Não vou me atrever a falar de
crédito produtivo para startups, nano e microempreendedores, porque sairemos de
uma abordagem interplanetária para uma abordagem intergaláctica. Estes “mundos”
estão anos-luz de distância quando o tema é resolver a lacuna de crédito
produtivo para este segmento produtivo.
Vivemos em um país no qual
aproximadamente 32% da população adulta não possui conta bancária. São 55
milhões de pessoas. Não tenho o dado, mas me pergunto quantos milhões serão os
que não acessam crédito? E indo mais adiante em termos de qualificação do crédito,
quantos milhões não acessam um crédito justo, sustentável e consciente? Neste
mesmo país, 75% do mercado de crédito está concentrado em quatro bancos que, ao
longo das últimas décadas, vêm demonstrando uma capacidade incrível de superar
ano a ano os seus lucros. Ora, pela cartilha clássica dos bancos, a do capital
financeiro, por que mudar? Está tudo dando certo! Seguir fazendo o que já
sabemos e bater recordes de lucratividade. Onde está a estrutura de incentivos
para mudar? Será que podemos ter expectativas de que serão os bancos que irão
liderar esta missão interplanetária?
Mas, algo significativo está
acontecendo neste mercado: o surgimento de empreendedores desbravadores e
inovadores que lideram iniciativas de missões muito interessantes com foco em
aproximar esse dois “mundos”; em inovar para aprender a conhecer mais, em
romper e estraçalhar premissas seculares, em postular que há formas de olhar
para esses “dois planetas”, enxergar uma “comunidade” e criar uma lógica de
negócios para facilitar a vida de muita gente excluída do mercado de serviços
financeiros.
Há um terceiro ator emergindo nos
últimos cinco anos. As fintechs, startups com base tecnológica com foco em
resolver esse gigantesco desafio. Só no Brasil, existem aproximadamente 160
empresas focadas neste tema. Uma pesquisa global recente da PwC estima que
essas startups podem tomar, em média, 23% dos negócios das instituições
financeiras nos próximos cinco anos.
Observar essas startups me remete a
algo que fiz em 2012/2013, quando liderava um projeto focado em empreendedores
da base da pirâmide. Durante duas semanas conheci mais de 50 empreendedores e
fiz uma experiência. Tirei uma quantia do meu próprio bolso e entreguei a três
nanoempreendedores informais, que atuavam no setor de alimentos, vendendo
espetos de churrasco, doces e afins na rua. O combinado foi que investiriam nos
negócios e me pagariam em parcelas de acordo com as possibilidades, em até 12
meses. Eles só tinham meu celular. Não fiz nenhuma análise de crédito clássica.

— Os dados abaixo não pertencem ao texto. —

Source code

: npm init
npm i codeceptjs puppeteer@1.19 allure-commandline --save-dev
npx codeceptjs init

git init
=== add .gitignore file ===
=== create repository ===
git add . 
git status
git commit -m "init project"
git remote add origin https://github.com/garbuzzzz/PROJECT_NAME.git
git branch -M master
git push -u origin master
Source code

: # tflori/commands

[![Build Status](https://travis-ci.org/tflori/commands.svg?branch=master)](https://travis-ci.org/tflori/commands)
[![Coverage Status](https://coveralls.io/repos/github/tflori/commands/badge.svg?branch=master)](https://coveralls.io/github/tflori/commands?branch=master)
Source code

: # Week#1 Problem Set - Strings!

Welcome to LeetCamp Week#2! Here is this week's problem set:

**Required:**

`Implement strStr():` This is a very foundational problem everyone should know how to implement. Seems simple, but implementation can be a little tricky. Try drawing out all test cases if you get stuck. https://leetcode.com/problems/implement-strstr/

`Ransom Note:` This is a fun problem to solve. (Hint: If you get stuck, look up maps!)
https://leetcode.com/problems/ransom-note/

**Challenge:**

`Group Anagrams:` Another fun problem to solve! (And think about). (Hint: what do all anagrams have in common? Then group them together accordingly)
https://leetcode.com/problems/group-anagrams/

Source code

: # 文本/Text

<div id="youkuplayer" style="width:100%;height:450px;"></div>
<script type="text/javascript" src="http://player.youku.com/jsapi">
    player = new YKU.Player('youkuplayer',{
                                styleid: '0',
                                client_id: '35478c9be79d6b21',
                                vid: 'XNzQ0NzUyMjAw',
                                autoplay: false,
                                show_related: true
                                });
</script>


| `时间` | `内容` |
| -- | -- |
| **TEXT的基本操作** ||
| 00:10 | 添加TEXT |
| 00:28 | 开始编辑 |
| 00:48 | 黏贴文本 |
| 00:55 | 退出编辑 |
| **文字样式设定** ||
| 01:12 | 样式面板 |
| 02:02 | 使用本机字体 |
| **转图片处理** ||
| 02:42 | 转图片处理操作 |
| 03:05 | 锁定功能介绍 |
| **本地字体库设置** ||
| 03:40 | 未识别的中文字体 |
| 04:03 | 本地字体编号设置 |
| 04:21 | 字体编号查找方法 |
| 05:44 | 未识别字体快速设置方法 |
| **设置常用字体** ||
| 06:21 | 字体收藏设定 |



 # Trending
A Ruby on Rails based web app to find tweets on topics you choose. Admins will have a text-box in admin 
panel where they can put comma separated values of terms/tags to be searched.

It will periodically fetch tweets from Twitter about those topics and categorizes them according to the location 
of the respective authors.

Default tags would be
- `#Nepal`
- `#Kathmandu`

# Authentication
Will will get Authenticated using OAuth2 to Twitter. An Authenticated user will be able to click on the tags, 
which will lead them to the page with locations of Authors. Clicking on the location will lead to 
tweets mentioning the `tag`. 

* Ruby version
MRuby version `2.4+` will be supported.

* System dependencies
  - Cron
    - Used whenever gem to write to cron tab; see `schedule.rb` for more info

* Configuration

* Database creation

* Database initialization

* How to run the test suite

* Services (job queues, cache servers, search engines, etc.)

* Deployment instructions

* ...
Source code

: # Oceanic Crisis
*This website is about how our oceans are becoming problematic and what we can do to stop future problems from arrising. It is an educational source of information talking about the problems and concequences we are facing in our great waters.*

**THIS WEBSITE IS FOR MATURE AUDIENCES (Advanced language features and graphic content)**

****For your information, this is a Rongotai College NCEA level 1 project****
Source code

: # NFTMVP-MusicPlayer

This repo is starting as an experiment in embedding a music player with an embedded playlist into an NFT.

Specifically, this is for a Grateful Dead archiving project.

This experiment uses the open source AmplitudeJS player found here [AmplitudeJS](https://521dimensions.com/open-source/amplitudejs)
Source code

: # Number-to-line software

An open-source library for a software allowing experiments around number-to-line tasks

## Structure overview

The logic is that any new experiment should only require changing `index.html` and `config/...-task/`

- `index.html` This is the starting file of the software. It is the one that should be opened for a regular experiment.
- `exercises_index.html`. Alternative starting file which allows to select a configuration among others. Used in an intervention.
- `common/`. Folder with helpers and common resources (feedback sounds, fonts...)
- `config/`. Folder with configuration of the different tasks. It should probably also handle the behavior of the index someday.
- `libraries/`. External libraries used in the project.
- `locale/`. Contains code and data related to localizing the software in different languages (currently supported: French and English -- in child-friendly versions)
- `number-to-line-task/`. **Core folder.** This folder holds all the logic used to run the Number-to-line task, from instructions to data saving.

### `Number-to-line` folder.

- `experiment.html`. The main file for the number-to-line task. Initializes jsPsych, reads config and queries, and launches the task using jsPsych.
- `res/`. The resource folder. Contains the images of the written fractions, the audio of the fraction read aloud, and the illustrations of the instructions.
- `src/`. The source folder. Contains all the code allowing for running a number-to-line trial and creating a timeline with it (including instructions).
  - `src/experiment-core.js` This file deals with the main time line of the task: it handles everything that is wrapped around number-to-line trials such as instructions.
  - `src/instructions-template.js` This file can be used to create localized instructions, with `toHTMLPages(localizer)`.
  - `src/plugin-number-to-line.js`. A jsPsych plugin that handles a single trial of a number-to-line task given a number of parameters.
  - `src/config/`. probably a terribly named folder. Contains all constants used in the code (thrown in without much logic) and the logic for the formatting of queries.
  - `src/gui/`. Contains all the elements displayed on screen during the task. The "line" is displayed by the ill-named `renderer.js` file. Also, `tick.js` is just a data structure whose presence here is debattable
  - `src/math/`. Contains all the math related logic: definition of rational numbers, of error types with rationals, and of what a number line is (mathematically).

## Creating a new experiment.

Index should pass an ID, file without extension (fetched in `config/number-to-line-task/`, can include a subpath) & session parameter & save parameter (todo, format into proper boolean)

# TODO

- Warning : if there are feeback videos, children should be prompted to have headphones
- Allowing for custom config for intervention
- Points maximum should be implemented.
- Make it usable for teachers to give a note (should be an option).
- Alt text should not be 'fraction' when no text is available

Não assinei contrato. Foi um acordo tácito. Eu estava disposto a correr esse
risco em troca do “aprendizado”. Foi o preço que me dispus a pagar para viver a
experiência de perto. De dois deles eu recebi tudo de volta em um horizonte de
18 meses. Não foi no prazo pactuado, mas foi 100% pago em parcelas variáveis e
em frequências diversas e mutáveis. O terceiro já me pagou 80% e até hoje me
liga ou manda mensagem dizendo que quitará o saldo este ano. Eu não cobrava,
não ligava, não fazia nada. Era uma experiência “passiva”. Só me interessavam
os dados e insights que poderiam emergir.
Que aprendizados se pode tirar
dessa experiência? O que se extrai da atitude dos empreendedores? Que aspectos
foram e são relevantes para que eles tomem a atitude de me dar satisfação? Há
como sistematizar um processo de tomada de decisão neste caso? Quais inputs
de dados e informações de fato têm significância aqui? Como esses dados e
informações podem ser capturados de modo a viabilizar um processo de avaliação
inteligente e assertivo? Como identificar padrões emergentes que orientem e
balizem uma lógica de negócios ganha-ganha? O que significa sair da zona de
conforto dos padrões clássicos de avaliação de risco e criarmos e inovarmos?
Como fazer parar de pé um modelo de negócio lastreado em novas premissas?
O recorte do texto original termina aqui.